11月14日、埼玉県は県民の日で、学校が休みとなることを利用して、第27回彩の国野球フェスティバルが県営大宮球場で開催された。

 毎年、埼玉県民の日に開催されていたが、新型コロナウイルスの影響で2019年以来となる開催となった。浦和学院など夏の埼玉大会でベスト8まで勝ち上がった学校の選手総勢32名と指導者が先生役となり、東西南北の各地区から集まった中学球児200名近くに技術指導を行った。

 埼玉県内の野球技術向上はもちろんだが、野球人口減少を受けて、高校野球へのきっかけにしてもらうことを目的に始まったイベントだが、埼玉県高等学校野球連盟の神谷 進専務理事によると、「中学の先生に聞くと、現在、中学球児の高校への野球継続率が5、6割程度になっているそうです」と、野球人口増加のためにも、イベントに対する思いや、開催の意義は年々大きくなっている。

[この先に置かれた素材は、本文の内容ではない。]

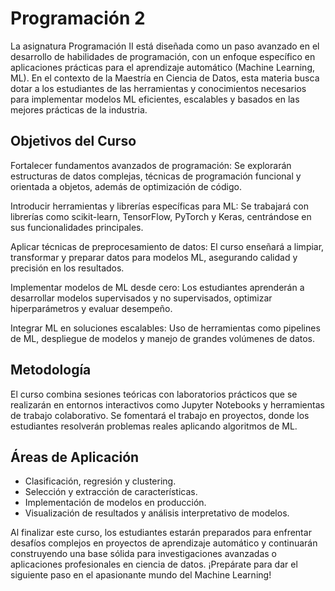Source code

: # Programación 2

La asignatura Programación II está diseñada como un paso avanzado en el desarrollo de habilidades de programación, con un enfoque específico en aplicaciones prácticas para el aprendizaje automático (Machine Learning, ML). En el contexto de la Maestría en Ciencia de Datos, esta materia busca dotar a los estudiantes de las herramientas y conocimientos necesarios para implementar modelos ML eficientes, escalables y basados en las mejores prácticas de la industria.

## Objetivos del Curso

Fortalecer fundamentos avanzados de programación: Se explorarán estructuras de datos complejas, técnicas de programación funcional y orientada a objetos, además de optimización de código.

Introducir herramientas y librerías específicas para ML: Se trabajará con librerías como scikit-learn, TensorFlow, PyTorch y Keras, centrándose en sus funcionalidades principales.

Aplicar técnicas de preprocesamiento de datos: El curso enseñará a limpiar, transformar y preparar datos para modelos ML, asegurando calidad y precisión en los resultados.

Implementar modelos de ML desde cero: Los estudiantes aprenderán a desarrollar modelos supervisados y no supervisados, optimizar hiperparámetros y evaluar desempeño.

Integrar ML en soluciones escalables: Uso de herramientas como pipelines de ML, despliegue de modelos y manejo de grandes volúmenes de datos.


## Metodología

El curso combina sesiones teóricas con laboratorios prácticos que se realizarán en entornos interactivos como Jupyter Notebooks y herramientas de trabajo colaborativo. Se fomentará el trabajo en proyectos, donde los estudiantes resolverán problemas reales aplicando algoritmos de ML.

## Áreas de Aplicación

* Clasificación, regresión y clustering.
* Selección y extracción de características.
* Implementación de modelos en producción.
* Visualización de resultados y análisis interpretativo de modelos.

Al finalizar este curso, los estudiantes estarán preparados para enfrentar desafíos complejos en proyectos de aprendizaje automático y continuarán construyendo una base sólida para investigaciones avanzadas o aplicaciones profesionales en ciencia de datos.
¡Prepárate para dar el siguiente paso en el apasionante mundo del Machine Learning!
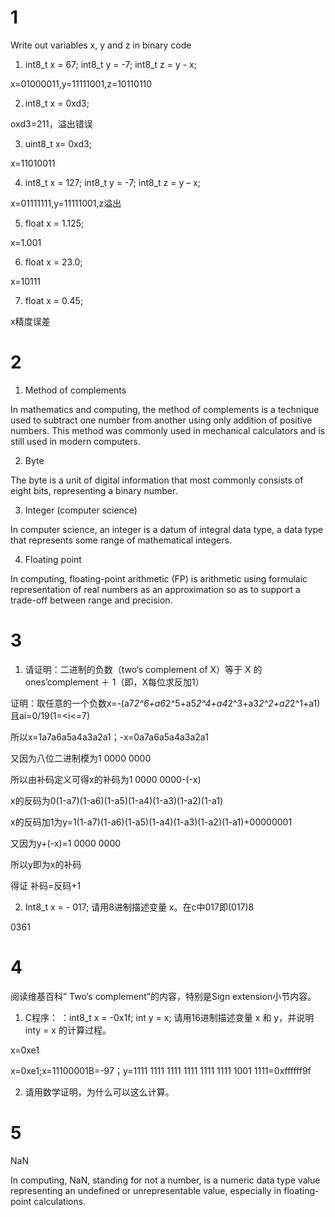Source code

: # 1
Write out variables x, y and z in binary code
1) int8_t x = 67; int8_t y = -7; int8_t z = y - x;

x=01000011,y=11111001,z=10110110

2) int8_t x = 0xd3;

oxd3=211，溢出错误

3) uint8_t x= 0xd3;

x=11010011

4) int8_t x = 127; int8_t y = -7; int8_t z = y – x;

x=01111111,y=11111001,z溢出

5) float x = 1.125;

x=1.001

6) float x = 23.0;

x=10111

7) float x = 0.45;

x精度误差

# 2
1) Method of complements

In mathematics and computing, the method of complements is a technique used to subtract one number from another using only addition of positive numbers. This method was commonly used in mechanical calculators and is still used in modern computers.

2) Byte

The byte is a unit of digital information that most commonly consists of eight bits, representing a binary number. 

3) Integer (computer science)

In computer science, an integer is a datum of integral data type, a data type that represents some range of mathematical integers. 

4) Floating point

In computing, floating-point arithmetic (FP) is arithmetic using formulaic representation of real numbers as an approximation so as to support a trade-off between range and precision. 

# 3
1) 请证明：二进制的负数（two‘s complement of X）等于 X 的 ones’complement ＋ 1（即，X每位求反加1）

证明：取任意的一个负数x=-(a7*2^6+a6*2^5+a5*2^4+a4*2^3+a3*2^2+a2*2^1+a1)且ai=0/19(1=<i<=7)

所以x=1a7a6a5a4a3a2a1；-x=0a7a6a5a4a3a2a1

又因为八位二进制模为1 0000 0000

所以由补码定义可得x的补码为1 0000 0000-(-x)

x的反码为0(1-a7)(1-a6)(1-a5)(1-a4)(1-a3)(1-a2)(1-a1)

x的反码加1为y=1(1-a7)(1-a6)(1-a5)(1-a4)(1-a3)(1-a2)(1-a1)+00000001

又因为y+(-x)=1 0000 0000

所以y即为x的补码

得证 补码=反码+1

2) Int8_t x = - 017; 请用8进制描述变量 x。在c中017即(017)8

0361

# 4
阅读维基百科” Two‘s complement”的内容，特别是Sign extension小节内容。
1) C程序： ：int8_t x = -0x1f; int y = x; 请用16进制描述变量 x 和 y，并说明 inty = x 的计算过程。

x=0xe1

x=0xe1;x=11100001B=-97；y=1111 1111 1111 1111 1111 1111 1001 1111=0xffffff9f

2) 请用数学证明，为什么可以这么计算。



# 5
 NaN 

 In computing, NaN, standing for not a number, is a numeric data type value representing an undefined or unrepresentable value, especially in floating-point calculations.


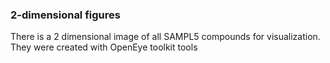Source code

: ### 2-dimensional figures

There is a 2 dimensional image of all SAMPL5 compounds for visualization. They were created with OpenEye toolkit tools
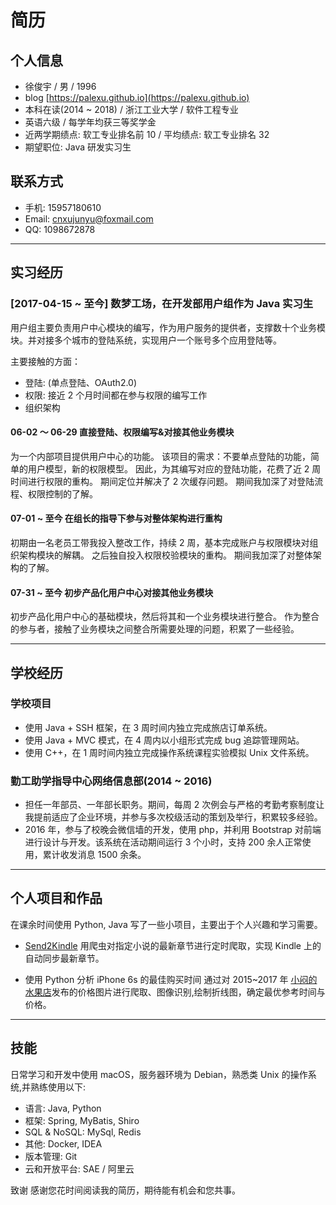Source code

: <!-- ---
title: 简历
date: '2017-08-10 19:00'
version: dtdream1.0
--- -->

# 简历

## 个人信息

- 徐俊宇 / 男 / 1996
- blog [https://palexu.github.io](https://palexu.github.io)
- 本科在读(2014 ~ 2018) / 浙江工业大学 / 软件工程专业
- 英语六级 / 每学年均获三等奖学金
- 近两学期绩点: 软工专业排名前 10 / 平均绩点: 软工专业排名 32
- 期望职位: Java 研发实习生

## 联系方式

- 手机: 15957180610
- Email: cnxujunyu@foxmail.com
- QQ: 1098672878

---

## 实习经历

### [2017-04-15 ~ 至今] 数梦工场，在开发部用户组作为 Java 实习生

用户组主要负责用户中心模块的编写，作为用户服务的提供者，支撑数十个业务模块。并对接多个城市的登陆系统，实现用户一个账号多个应用登陆等。

主要接触的方面：
- 登陆: (单点登陆、OAuth2.0)
- 权限: 接近 2 个月时间都在参与权限的编写工作
- 组织架构

#### 06-02 ～ 06-29 直接登陆、权限编写&对接其他业务模块
  为一个内部项目提供用户中心的功能。
  该项目的需求：不要单点登陆的功能，简单的用户模型，新的权限模型。
  因此，为其编写对应的登陆功能，花费了近 2 周时间进行权限的重构。
  期间定位并解决了 2 次缓存问题。
  期间我加深了对登陆流程、权限控制的了解。

#### 07-01 ~ 至今 在组长的指导下参与对整体架构进行重构
  初期由一名老员工带我投入整改工作，持续 2 周，基本完成账户与权限模块对组织架构模块的解耦。
  之后独自投入权限校验模块的重构。
  期间我加深了对整体架构的了解。

#### 07-31 ~ 至今 初步产品化用户中心对接其他业务模块
  初步产品化用户中心的基础模块，然后将其和一个业务模块进行整合。
  作为整合的参与者，接触了业务模块之间整合所需要处理的问题，积累了一些经验。

---

## 学校经历
### 学校项目
- 使用 Java + SSH 框架，在 3 周时间内独立完成旅店订单系统。
- 使用 Java + MVC 模式，在 4 周内以小组形式完成 bug 追踪管理网站。
- 使用 C++，在 1 周时间内独立完成操作系统课程实验模拟 Unix 文件系统。

<!-- ## 学校项目

### 使用Java+SSH框架，在3周时间内独立完成旅店订单系统，评分等级优秀。

在该大作业中，使用Bootstrap作为前端的基本框架，使用SSH作为后端框架，使用MySql数据库，实现了旅店预定入住、到期退房、账单管理等功能。

### 使用C++，在1周时间内独立完成操作系统课程实验模拟unix文件系统，评分等级优秀。

在该大作业中，独立实现了一个文件系统的新建、加载、运行的功能。并 配套基本的命令行操作:如mv、cp、ls、cd、chmod等。 主要学习与了 解了文件系统的主要内容，如超级块、inode等，并实现了通过成组链接法 管理空闲block块。

### 使用Java+MVC 模式，在4周内以小组形式完成bug追踪管理网站，评分等级优秀。

在该大作业中，以二人团队的形式完成。使用Bootstrap作为前端框架，使 用MVC架构搭建网站，使用MySql数据库。实现了对测试用例的管理，对 bug生命流程的管理。 -->

### 勤工助学指导中心网络信息部(2014 ~ 2016)

- 担任一年部员、一年部⻓职务。期间，每周 2 次例会与严格的考勤考察制度让我提前适应了企业环境，并参与多次校级活动的策划及举行，积累较多经验。
- 2016 年，参与了校晚会微信墙的开发，使用 php，并利用 Bootstrap 对前端进行设计与开发。该系统在活动期间运行 3 个小时，支持 200 余人正常使用，累计收发消息 1500 余条。

<!-- - 2016年新生入学前暑假，我使用html设计了一个简单的校园地图查看及景点预览，用于帮助部⻔迎新活动，pv近1000。 -->

<!--
### 计算机学院校友联络部(2014~2015)

每周电话联系计算机校友，从年龄段45到25不等，累计已联系150余人。 充分锻炼了我的交流沟通能力。 -->

---

## 个人项目和作品

在课余时间使用 Python, Java 写了一些小项目，主要出于个人兴趣和学习需要。

- [Send2Kindle](https://github.com/palexu/send2kindle)
用爬虫对指定小说的最新章节进行定时爬取，实现 Kindle 上的自动同步最新章节。

<!-- ### 电影搜索

基于微信公众号的电影搜索，发送关键词可获取电影的迅雷链接 -->

- 使用 Python 分析 iPhone 6s 的最佳购买时间
通过对 2015~2017 年 [小闷的水果店](https://appled.cc/board/price)发布的价格图片进行爬取、图像识别,绘制折线图，确定最优参考时间与价格。

---

## 技能

日常学习和开发中使用 macOS，服务器环境为 Debian，熟悉类 Unix 的操作系统,并熟练使用以下:

- 语言: Java, Python
- 框架: Spring, MyBatis, Shiro
- SQL & NoSQL: MySql, Redis
- 其他: Docker, IDEA
- 版本管理: Git
- 云和开放平台: SAE / 阿里云

致谢 感谢您花时间阅读我的简历，期待能有机会和您共事。
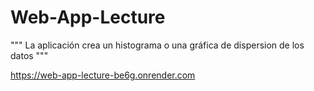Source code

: # Web-App-Lecture

""" La aplicación crea un histograma o una gráfica de dispersion de los datos """

https://web-app-lecture-be6g.onrender.com
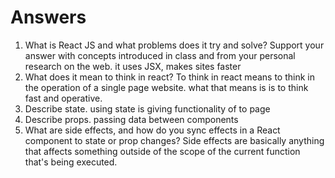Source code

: # Answers

1. What is React JS and what problems does it try and solve? Support your answer with concepts introduced in class and from your personal research on the web.
it uses JSX, makes sites faster
1. What does it mean to think in react?
To think in react means to think in the operation of a single page website. what that means is is to think fast and operative. 
1. Describe state.
using state is giving functionality of to page
1. Describe props.
    passing data between components
1. What are side effects, and how do you sync effects in a React component to state or prop changes?
Side effects are basically anything that affects something outside of the scope of the current function that's being executed.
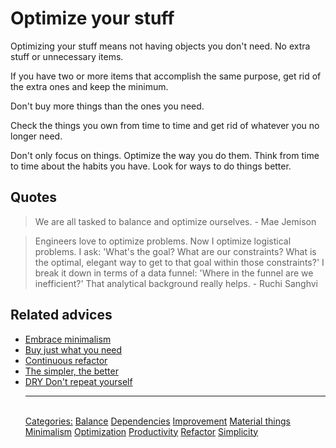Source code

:# Optimize your stuff

Optimizing your stuff means not having objects you don't need. No extra stuff or unnecessary items.

If you have two or more items that accomplish the same purpose, get rid of the extra ones and keep the minimum.

Don't buy more things than the ones you need.

Check the things you own from time to time and get rid of whatever you no longer need.

Don't only focus on things. Optimize the way you do them. Think from time to time about the habits you have. Look for ways to do things better.

## Quotes

> We are all tasked to balance and optimize ourselves. - Mae Jemison

> Engineers love to optimize problems. Now I optimize logistical problems. I ask: 'What's the goal? What are our constraints? What is the optimal, elegant way to get to that goal within those constraints?' I break it down in terms of a data funnel: 'Where in the funnel are we inefficient?' That analytical background really helps. - Ruchi Sanghvi

## Related advices

- [Embrace minimalism](../Embrace%20minimalism/index.md)
- [Buy just what you need](../Buy%20just%20what%20you%20need/index.md)
- [Continuous refactor](../Continuous%20refactor/index.md)
- [The simpler, the better](../The%20simpler,%20the%20better/index.md)
- [DRY Don't repeat yourself](../DRY%20Don't%20repeat%20yourself/index.md)<hr/><br/>[Categories:](../Categories/index.md) [Balance](../Categories/Balance.md) [Dependencies](../Categories/Dependencies.md) [Improvement](../Categories/Improvement.md) [Material things](../Categories/Material%20things.md) [Minimalism](../Categories/Minimalism.md) [Optimization](../Categories/Optimization.md) [Productivity](../Categories/Productivity.md) [Refactor](../Categories/Refactor.md) [Simplicity](../Categories/Simplicity.md)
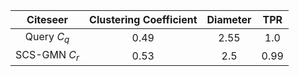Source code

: | Citeseer | Clustering Coefficient | Diameter |  TPR |
|:-------:|:----------------------:|:--------:|:----:|
|  Query $C_q$ |          0.49          |   2.55   | 1.0 |
| SCS-GMN $C_r$|          0.53          |   2.5   | 0.99 |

 今回の企画の中心を担った川越工の荒木監督も、技術向上や野球人口をテーマにするのはもちろんだが、「今回は指導者の向上もできればと思っていた」と、選手のみならず、指導する先生のレベルアップや意見交換の場にする狙いもあった。

 イベントは、バッティングやノックはもちろん、トレーニングなどの基礎メニューに加え、監督たちによる講演など、1メニュー50分で実施。学校の授業さながらのタイムスケジュールで進んだ。

 イベント中は、高校球児たちが後輩たちに向けて、技術指導を積極的に行う姿が見受けられた。投手であれば変化球の握り方、野手であれば守備の構え方や打撃フォームなど、高校野球3年間で培った技術論を余すことなく伝えていた。

 高校球児と中学野球の指導者が技術論を語り合う姿もあり、中学の先生からは「(高校生の立ち振る舞いは)素晴らしいと思います」という声や、「1つ1つの所作がすごいと思います」という声も挙がるなど、連盟の思惑通りのイベントの様相を見せていた。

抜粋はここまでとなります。